> **Problem details**
The lines from the start of the data through the line with "However, the Iron" are to be returned verbatim; all later lines are to be omitted.

(Stored items)
[Start of Attachment]

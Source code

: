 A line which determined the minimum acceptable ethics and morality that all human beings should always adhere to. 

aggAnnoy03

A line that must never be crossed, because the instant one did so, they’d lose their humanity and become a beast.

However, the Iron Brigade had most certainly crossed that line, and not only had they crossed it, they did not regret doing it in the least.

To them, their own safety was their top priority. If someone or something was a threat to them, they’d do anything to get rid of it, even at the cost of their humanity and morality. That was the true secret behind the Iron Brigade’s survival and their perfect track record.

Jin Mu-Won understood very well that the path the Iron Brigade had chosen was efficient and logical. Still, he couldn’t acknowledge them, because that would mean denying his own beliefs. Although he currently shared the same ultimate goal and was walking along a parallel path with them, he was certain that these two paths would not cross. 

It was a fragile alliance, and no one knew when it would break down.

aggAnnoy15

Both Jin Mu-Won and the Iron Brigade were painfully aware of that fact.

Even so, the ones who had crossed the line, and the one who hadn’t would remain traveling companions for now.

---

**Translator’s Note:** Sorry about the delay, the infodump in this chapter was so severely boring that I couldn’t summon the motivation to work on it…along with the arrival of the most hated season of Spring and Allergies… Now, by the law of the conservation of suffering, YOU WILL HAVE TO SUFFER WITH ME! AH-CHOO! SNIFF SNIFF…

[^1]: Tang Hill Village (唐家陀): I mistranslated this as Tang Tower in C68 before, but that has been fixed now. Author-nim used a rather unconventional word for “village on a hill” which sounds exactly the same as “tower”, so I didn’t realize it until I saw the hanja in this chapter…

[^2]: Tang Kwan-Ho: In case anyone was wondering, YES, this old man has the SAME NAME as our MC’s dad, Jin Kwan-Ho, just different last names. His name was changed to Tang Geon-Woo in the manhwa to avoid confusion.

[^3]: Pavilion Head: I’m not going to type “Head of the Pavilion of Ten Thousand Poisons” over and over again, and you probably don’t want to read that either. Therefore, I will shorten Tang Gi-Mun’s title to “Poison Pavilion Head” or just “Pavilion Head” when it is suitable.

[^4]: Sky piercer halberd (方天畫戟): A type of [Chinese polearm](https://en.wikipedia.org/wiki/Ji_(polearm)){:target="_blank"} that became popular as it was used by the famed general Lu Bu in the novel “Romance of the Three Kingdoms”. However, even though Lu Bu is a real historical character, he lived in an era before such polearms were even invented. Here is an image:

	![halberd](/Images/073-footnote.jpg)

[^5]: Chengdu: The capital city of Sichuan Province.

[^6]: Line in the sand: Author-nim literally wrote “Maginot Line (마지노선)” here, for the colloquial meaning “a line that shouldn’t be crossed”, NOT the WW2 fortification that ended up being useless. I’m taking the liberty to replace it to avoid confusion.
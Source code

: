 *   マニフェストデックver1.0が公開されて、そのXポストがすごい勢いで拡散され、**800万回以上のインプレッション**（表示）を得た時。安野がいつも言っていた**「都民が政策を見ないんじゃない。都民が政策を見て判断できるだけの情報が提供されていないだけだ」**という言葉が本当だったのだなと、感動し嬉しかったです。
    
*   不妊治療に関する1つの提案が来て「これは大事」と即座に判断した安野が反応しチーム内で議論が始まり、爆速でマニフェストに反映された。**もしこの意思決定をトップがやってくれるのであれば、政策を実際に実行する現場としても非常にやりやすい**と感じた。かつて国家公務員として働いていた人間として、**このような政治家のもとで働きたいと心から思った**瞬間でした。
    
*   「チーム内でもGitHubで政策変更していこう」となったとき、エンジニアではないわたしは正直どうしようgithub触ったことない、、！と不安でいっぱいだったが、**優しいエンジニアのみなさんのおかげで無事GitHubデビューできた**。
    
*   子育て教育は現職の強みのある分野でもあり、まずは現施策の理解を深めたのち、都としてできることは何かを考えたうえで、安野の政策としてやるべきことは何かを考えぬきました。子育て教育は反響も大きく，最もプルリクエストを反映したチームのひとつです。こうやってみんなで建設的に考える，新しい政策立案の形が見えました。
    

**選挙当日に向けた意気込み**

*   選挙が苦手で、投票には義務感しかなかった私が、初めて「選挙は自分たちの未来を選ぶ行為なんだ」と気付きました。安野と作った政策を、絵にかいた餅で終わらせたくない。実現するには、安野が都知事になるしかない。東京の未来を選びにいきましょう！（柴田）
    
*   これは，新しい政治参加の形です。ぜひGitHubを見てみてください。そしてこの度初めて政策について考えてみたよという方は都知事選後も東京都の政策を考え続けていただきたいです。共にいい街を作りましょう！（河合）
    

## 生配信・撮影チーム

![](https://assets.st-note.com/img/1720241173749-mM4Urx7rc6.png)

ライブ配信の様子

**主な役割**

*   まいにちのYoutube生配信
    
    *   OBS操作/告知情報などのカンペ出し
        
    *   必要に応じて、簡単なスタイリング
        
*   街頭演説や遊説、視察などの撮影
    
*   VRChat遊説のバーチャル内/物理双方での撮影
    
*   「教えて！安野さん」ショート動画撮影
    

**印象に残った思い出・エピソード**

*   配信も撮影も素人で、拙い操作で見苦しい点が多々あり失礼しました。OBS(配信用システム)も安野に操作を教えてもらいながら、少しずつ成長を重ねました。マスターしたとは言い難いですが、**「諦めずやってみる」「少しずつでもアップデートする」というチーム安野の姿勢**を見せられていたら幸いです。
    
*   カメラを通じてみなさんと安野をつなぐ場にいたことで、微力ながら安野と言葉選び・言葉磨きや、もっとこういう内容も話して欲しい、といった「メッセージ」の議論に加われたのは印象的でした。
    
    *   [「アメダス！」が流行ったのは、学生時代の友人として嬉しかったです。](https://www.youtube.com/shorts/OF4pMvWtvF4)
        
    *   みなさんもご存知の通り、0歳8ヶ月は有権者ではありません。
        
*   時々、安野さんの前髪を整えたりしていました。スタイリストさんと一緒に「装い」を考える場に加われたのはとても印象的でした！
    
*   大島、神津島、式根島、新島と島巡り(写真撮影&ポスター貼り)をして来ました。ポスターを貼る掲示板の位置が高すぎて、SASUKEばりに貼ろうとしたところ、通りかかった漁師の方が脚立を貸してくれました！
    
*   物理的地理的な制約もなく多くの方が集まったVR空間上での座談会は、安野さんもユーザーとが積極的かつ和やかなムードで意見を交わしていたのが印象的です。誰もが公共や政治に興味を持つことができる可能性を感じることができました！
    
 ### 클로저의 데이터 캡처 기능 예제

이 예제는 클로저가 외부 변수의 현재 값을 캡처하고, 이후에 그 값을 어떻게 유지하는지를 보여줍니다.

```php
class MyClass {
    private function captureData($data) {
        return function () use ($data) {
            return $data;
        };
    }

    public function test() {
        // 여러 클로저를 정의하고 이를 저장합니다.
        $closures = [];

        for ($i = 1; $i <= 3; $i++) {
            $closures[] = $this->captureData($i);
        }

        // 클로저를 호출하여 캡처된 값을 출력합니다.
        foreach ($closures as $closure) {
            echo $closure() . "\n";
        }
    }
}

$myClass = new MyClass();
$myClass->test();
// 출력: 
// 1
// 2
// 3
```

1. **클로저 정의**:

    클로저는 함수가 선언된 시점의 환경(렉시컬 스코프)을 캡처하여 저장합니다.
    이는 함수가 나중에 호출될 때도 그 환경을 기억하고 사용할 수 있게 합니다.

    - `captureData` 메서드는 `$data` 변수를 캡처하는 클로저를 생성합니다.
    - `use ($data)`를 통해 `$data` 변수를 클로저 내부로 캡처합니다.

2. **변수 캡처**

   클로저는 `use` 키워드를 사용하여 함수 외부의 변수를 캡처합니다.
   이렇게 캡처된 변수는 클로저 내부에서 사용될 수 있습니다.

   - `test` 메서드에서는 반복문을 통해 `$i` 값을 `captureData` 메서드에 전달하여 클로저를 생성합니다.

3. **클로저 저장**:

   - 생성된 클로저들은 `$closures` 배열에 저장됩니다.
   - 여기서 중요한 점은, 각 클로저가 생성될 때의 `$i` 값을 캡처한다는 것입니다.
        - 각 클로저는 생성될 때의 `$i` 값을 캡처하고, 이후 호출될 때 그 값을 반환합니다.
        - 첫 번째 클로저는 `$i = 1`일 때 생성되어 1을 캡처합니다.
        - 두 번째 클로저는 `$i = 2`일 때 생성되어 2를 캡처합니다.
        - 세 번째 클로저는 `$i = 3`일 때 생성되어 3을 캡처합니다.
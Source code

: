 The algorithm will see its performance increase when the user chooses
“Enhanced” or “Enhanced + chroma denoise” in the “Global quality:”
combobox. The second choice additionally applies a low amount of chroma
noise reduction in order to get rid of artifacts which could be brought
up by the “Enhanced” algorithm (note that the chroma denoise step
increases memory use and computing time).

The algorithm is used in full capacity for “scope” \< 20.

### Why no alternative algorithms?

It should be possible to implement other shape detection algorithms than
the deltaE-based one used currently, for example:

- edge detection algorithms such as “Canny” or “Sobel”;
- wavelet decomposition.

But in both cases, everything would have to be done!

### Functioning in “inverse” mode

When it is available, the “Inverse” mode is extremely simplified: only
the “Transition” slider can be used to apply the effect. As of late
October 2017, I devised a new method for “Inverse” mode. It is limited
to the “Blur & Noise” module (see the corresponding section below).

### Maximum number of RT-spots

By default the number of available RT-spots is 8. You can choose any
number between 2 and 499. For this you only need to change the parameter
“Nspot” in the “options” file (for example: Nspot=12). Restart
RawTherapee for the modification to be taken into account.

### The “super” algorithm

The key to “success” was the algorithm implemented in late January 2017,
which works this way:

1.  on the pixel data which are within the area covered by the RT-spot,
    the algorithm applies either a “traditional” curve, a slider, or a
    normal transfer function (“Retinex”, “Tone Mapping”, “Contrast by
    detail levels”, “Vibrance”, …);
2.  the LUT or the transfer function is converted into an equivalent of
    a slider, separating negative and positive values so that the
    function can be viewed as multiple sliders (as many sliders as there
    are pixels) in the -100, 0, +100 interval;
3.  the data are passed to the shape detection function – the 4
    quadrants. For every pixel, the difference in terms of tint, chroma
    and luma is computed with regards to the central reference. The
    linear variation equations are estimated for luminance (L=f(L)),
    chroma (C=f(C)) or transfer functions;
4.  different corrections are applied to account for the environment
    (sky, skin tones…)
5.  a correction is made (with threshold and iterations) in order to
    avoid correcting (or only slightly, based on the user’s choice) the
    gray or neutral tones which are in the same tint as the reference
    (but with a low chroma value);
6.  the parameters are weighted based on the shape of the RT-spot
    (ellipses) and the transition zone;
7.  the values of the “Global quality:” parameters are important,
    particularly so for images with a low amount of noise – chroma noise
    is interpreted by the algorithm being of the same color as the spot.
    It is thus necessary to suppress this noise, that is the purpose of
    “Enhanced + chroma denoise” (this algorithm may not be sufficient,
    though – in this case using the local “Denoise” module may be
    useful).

[End of Attachment]

> **Reply**
Source code

: A line which determined the minimum acceptable ethics and morality that all human beings should always adhere to. 

aggAnnoy03

A line that must never be crossed, because the instant one did so, they’d lose their humanity and become a beast.

However, the Iron Brigade had most certainly crossed that line, and not only had they crossed it, they did not regret doing it in the least.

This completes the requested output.